Career NFL statistics
- Receptions: 25
- Receiving yards: 413
- Touchdowns: 1
- Stats at Pro Football Reference

= Don Holmes (American football) =

American football player and coach (born 1961)

Donald Ira Holmes (born April 1, 1961) is an American football coach and former professional player who is currently the wide receivers coach at Colorado Mesa University, a position he has held since 2007. He was drafted by the Atlanta Falcons in the 12th round of the 1984 NFL draft. He played college football at Mesa State and Colorado.

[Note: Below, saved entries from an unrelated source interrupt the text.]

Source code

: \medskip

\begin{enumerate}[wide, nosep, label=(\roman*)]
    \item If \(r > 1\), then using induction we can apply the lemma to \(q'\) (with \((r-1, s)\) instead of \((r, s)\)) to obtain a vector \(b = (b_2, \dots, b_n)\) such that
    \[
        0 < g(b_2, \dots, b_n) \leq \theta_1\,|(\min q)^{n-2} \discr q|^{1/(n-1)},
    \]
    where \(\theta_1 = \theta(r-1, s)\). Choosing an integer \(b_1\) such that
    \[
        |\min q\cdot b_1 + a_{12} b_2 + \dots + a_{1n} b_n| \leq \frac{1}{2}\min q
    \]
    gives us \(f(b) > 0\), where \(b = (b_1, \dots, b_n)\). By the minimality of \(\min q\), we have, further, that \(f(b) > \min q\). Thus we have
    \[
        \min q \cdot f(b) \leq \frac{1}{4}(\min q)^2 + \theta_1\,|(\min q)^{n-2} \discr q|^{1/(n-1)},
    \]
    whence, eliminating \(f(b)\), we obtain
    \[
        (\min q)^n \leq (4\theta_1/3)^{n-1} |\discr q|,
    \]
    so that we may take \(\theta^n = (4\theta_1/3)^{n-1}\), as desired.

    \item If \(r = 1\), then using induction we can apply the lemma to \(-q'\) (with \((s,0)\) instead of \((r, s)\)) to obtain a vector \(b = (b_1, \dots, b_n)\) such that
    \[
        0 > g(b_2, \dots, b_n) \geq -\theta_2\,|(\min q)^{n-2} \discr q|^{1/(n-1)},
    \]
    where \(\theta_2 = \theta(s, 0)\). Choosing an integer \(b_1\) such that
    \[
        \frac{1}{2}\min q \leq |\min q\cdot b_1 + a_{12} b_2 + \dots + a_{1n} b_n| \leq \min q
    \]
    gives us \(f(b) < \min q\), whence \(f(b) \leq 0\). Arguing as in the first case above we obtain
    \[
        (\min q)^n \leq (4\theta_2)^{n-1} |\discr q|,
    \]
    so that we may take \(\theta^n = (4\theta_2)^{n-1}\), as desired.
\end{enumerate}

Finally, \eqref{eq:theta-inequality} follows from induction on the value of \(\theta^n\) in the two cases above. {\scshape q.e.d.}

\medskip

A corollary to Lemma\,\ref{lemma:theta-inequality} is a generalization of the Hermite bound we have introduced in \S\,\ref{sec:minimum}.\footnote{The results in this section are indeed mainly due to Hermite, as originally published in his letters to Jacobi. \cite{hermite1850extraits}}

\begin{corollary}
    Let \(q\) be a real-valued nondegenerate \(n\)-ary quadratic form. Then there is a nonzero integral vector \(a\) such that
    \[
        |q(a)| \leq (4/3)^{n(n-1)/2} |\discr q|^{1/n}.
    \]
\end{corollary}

Although he was selected in the 1984 draft, he elected to return to college that year. During the 1984 season, he attempted to file an exemption to play in the NFL, but was rejected under the "Red Grange Rule" that forbade players from playing both college and pro football in the same year. He joined the Falcons in 1985, but was released and signed by the Indianapolis Colts. After suffering an injury in 1986, he was placed on injured reserve; when the Colts attempted to get him back on the roster, the St. Louis Cardinals picked him off waivers.